The data are to be restated in full, exactly as presented.
[[ EXERCISE MATERIAL open ]]
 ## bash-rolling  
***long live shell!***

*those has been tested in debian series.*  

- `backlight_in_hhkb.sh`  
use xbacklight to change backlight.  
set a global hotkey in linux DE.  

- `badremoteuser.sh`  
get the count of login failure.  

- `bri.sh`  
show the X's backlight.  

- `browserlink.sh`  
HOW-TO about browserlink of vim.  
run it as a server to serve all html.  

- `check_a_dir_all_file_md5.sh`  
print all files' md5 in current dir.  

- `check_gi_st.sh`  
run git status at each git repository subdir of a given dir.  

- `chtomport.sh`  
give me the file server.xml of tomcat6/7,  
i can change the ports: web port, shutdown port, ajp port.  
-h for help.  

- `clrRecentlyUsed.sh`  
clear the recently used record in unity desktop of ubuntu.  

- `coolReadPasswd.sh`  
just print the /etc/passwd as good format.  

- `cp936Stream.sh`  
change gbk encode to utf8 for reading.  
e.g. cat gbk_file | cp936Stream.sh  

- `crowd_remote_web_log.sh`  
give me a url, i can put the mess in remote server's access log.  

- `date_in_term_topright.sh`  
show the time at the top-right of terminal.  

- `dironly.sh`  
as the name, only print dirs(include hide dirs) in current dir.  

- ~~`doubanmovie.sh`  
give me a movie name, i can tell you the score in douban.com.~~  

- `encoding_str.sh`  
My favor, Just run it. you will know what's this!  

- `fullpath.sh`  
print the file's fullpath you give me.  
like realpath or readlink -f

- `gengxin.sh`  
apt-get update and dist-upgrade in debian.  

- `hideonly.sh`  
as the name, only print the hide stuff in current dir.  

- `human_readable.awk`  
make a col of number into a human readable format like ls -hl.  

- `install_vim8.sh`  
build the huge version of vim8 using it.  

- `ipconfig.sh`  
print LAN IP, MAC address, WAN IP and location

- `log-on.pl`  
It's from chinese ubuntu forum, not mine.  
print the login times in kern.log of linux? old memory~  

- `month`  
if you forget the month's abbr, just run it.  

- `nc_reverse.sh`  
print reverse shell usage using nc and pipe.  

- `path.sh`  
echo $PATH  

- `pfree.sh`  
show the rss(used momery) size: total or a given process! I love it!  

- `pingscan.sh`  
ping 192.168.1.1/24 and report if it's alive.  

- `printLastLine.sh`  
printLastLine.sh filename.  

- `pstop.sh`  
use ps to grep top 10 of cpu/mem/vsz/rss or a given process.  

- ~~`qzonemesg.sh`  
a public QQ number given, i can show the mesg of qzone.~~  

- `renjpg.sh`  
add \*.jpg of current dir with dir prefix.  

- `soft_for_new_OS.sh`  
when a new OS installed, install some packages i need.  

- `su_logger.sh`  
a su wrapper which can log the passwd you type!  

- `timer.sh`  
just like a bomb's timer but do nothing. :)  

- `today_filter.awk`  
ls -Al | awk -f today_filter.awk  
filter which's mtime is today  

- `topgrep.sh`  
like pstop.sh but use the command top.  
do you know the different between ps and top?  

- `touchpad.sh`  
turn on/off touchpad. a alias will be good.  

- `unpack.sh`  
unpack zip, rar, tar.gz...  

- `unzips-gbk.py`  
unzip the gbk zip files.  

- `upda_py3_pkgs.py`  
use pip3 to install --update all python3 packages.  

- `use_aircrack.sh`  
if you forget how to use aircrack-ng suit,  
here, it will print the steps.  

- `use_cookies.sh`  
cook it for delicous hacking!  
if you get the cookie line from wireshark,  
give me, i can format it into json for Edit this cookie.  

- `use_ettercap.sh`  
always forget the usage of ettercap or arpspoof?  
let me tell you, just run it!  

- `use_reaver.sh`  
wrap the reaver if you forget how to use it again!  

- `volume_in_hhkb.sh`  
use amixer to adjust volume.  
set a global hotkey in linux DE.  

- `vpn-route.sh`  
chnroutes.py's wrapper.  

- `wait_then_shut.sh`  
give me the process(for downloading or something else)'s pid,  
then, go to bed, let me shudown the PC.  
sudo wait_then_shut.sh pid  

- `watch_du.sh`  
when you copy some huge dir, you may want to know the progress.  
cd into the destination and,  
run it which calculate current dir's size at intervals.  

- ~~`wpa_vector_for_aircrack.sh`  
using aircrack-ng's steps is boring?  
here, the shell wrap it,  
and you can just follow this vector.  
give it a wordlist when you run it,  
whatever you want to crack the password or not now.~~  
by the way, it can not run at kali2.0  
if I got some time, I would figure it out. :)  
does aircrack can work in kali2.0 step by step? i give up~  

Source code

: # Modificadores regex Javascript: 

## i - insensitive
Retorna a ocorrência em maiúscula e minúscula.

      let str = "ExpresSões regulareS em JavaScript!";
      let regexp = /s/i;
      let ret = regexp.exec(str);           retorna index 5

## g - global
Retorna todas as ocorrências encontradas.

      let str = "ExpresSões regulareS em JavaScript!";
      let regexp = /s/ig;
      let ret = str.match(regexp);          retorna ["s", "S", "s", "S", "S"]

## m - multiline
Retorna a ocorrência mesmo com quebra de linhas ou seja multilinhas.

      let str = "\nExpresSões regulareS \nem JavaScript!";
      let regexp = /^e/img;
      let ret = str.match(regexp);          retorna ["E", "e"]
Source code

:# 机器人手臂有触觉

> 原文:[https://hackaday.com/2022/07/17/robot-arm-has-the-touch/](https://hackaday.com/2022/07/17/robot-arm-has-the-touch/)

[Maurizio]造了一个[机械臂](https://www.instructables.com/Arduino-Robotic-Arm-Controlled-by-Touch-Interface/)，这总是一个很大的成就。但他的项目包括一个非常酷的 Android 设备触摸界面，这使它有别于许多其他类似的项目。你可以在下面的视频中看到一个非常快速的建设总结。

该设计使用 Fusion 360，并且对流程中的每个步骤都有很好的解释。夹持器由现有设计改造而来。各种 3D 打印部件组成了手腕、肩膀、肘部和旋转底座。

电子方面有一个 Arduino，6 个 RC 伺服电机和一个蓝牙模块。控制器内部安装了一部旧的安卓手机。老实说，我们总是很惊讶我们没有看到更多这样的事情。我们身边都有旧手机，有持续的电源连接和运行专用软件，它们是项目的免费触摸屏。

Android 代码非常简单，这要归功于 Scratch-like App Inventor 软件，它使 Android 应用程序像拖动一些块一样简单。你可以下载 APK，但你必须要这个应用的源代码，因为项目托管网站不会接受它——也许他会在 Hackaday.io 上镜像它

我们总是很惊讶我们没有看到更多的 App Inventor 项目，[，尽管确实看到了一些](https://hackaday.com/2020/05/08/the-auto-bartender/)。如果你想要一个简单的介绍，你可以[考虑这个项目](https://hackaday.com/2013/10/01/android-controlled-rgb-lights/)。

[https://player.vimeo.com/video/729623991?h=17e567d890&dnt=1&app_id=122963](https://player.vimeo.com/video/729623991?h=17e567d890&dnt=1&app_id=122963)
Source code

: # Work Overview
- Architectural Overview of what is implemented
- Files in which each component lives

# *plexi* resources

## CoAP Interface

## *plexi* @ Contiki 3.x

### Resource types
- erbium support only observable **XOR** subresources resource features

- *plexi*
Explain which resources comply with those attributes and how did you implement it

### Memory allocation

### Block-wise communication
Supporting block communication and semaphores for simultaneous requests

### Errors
[[ EXERCISE MATERIAL closed ]]
**ANSWER TO THE PROBLEM**:
 ## bash-rolling  
***long live shell!***

*those has been tested in debian series.*  

- `backlight_in_hhkb.sh`  
use xbacklight to change backlight.  
set a global hotkey in linux DE.  

- `badremoteuser.sh`  
get the count of login failure.  

- `bri.sh`  
show the X's backlight.  

- `browserlink.sh`  
HOW-TO about browserlink of vim.  
run it as a server to serve all html.  

- `check_a_dir_all_file_md5.sh`  
print all files' md5 in current dir.  

- `check_gi_st.sh`  
run git status at each git repository subdir of a given dir.  

- `chtomport.sh`  
give me the file server.xml of tomcat6/7,  
i can change the ports: web port, shutdown port, ajp port.  
-h for help.  

- `clrRecentlyUsed.sh`  
clear the recently used record in unity desktop of ubuntu.  

- `coolReadPasswd.sh`  
just print the /etc/passwd as good format.  

- `cp936Stream.sh`  
change gbk encode to utf8 for reading.  
e.g. cat gbk_file | cp936Stream.sh  

- `crowd_remote_web_log.sh`  
give me a url, i can put the mess in remote server's access log.  

- `date_in_term_topright.sh`  
show the time at the top-right of terminal.  

- `dironly.sh`  
as the name, only print dirs(include hide dirs) in current dir.  

- ~~`doubanmovie.sh`  
give me a movie name, i can tell you the score in douban.com.~~  

- `encoding_str.sh`  
My favor, Just run it. you will know what's this!  

- `fullpath.sh`  
print the file's fullpath you give me.  
like realpath or readlink -f

- `gengxin.sh`  
apt-get update and dist-upgrade in debian.  

- `hideonly.sh`  
as the name, only print the hide stuff in current dir.  

- `human_readable.awk`  
make a col of number into a human readable format like ls -hl.  

- `install_vim8.sh`  
build the huge version of vim8 using it.  

- `ipconfig.sh`  
print LAN IP, MAC address, WAN IP and location

- `log-on.pl`  
It's from chinese ubuntu forum, not mine.  
print the login times in kern.log of linux? old memory~  

- `month`  
if you forget the month's abbr, just run it.  

- `nc_reverse.sh`  
print reverse shell usage using nc and pipe.  

- `path.sh`  
echo $PATH  

- `pfree.sh`  
show the rss(used momery) size: total or a given process! I love it!  

- `pingscan.sh`  
ping 192.168.1.1/24 and report if it's alive.  

- `printLastLine.sh`  
printLastLine.sh filename.  

- `pstop.sh`  
use ps to grep top 10 of cpu/mem/vsz/rss or a given process.  

- ~~`qzonemesg.sh`  
a public QQ number given, i can show the mesg of qzone.~~  

- `renjpg.sh`  
add \*.jpg of current dir with dir prefix.  

- `soft_for_new_OS.sh`  
when a new OS installed, install some packages i need.  

- `su_logger.sh`  
a su wrapper which can log the passwd you type!  

- `timer.sh`  
just like a bomb's timer but do nothing. :)  

- `today_filter.awk`  
ls -Al | awk -f today_filter.awk  
filter which's mtime is today  

- `topgrep.sh`  
like pstop.sh but use the command top.  
do you know the different between ps and top?  

- `touchpad.sh`  
turn on/off touchpad. a alias will be good.  

- `unpack.sh`  
unpack zip, rar, tar.gz...  

- `unzips-gbk.py`  
unzip the gbk zip files.  

- `upda_py3_pkgs.py`  
use pip3 to install --update all python3 packages.  

- `use_aircrack.sh`  
if you forget how to use aircrack-ng suit,  
here, it will print the steps.  

- `use_cookies.sh`  
cook it for delicous hacking!  
if you get the cookie line from wireshark,  
give me, i can format it into json for Edit this cookie.  

- `use_ettercap.sh`  
always forget the usage of ettercap or arpspoof?  
let me tell you, just run it!  

- `use_reaver.sh`  
wrap the reaver if you forget how to use it again!  

- `volume_in_hhkb.sh`  
use amixer to adjust volume.  
set a global hotkey in linux DE.  

- `vpn-route.sh`  
chnroutes.py's wrapper.  

- `wait_then_shut.sh`  
give me the process(for downloading or something else)'s pid,  
then, go to bed, let me shudown the PC.  
sudo wait_then_shut.sh pid  

- `watch_du.sh`  
when you copy some huge dir, you may want to know the progress.  
cd into the destination and,  
run it which calculate current dir's size at intervals.  

- ~~`wpa_vector_for_aircrack.sh`  
using aircrack-ng's steps is boring?  
here, the shell wrap it,  
and you can just follow this vector.  
give it a wordlist when you run it,  
whatever you want to crack the password or not now.~~  
by the way, it can not run at kali2.0  
if I got some time, I would figure it out. :)  
does aircrack can work in kali2.0 step by step? i give up~  

Source code

: # Modificadores regex Javascript: 

## i - insensitive
Retorna a ocorrência em maiúscula e minúscula.

      let str = "ExpresSões regulareS em JavaScript!";
      let regexp = /s/i;
      let ret = regexp.exec(str);           retorna index 5

## g - global
Retorna todas as ocorrências encontradas.

      let str = "ExpresSões regulareS em JavaScript!";
      let regexp = /s/ig;
      let ret = str.match(regexp);          retorna ["s", "S", "s", "S", "S"]

## m - multiline
Retorna a ocorrência mesmo com quebra de linhas ou seja multilinhas.

      let str = "\nExpresSões regulareS \nem JavaScript!";
      let regexp = /^e/img;
      let ret = str.match(regexp);          retorna ["E", "e"]
Source code

:# 机器人手臂有触觉

> 原文:[https://hackaday.com/2022/07/17/robot-arm-has-the-touch/](https://hackaday.com/2022/07/17/robot-arm-has-the-touch/)

[Maurizio]造了一个[机械臂](https://www.instructables.com/Arduino-Robotic-Arm-Controlled-by-Touch-Interface/)，这总是一个很大的成就。但他的项目包括一个非常酷的 Android 设备触摸界面，这使它有别于许多其他类似的项目。你可以在下面的视频中看到一个非常快速的建设总结。

该设计使用 Fusion 360，并且对流程中的每个步骤都有很好的解释。夹持器由现有设计改造而来。各种 3D 打印部件组成了手腕、肩膀、肘部和旋转底座。

电子方面有一个 Arduino，6 个 RC 伺服电机和一个蓝牙模块。控制器内部安装了一部旧的安卓手机。老实说，我们总是很惊讶我们没有看到更多这样的事情。我们身边都有旧手机，有持续的电源连接和运行专用软件，它们是项目的免费触摸屏。

Android 代码非常简单，这要归功于 Scratch-like App Inventor 软件，它使 Android 应用程序像拖动一些块一样简单。你可以下载 APK，但你必须要这个应用的源代码，因为项目托管网站不会接受它——也许他会在 Hackaday.io 上镜像它

我们总是很惊讶我们没有看到更多的 App Inventor 项目，[，尽管确实看到了一些](https://hackaday.com/2020/05/08/the-auto-bartender/)。如果你想要一个简单的介绍，你可以[考虑这个项目](https://hackaday.com/2013/10/01/android-controlled-rgb-lights/)。

[https://player.vimeo.com/video/729623991?h=17e567d890&dnt=1&app_id=122963](https://player.vimeo.com/video/729623991?h=17e567d890&dnt=1&app_id=122963)
Source code

: # Work Overview
- Architectural Overview of what is implemented
- Files in which each component lives

# *plexi* resources

## CoAP Interface

## *plexi* @ Contiki 3.x

### Resource types
- erbium support only observable **XOR** subresources resource features

- *plexi*
Explain which resources comply with those attributes and how did you implement it

### Memory allocation

### Block-wise communication
Supporting block communication and semaphores for simultaneous requests

### Errors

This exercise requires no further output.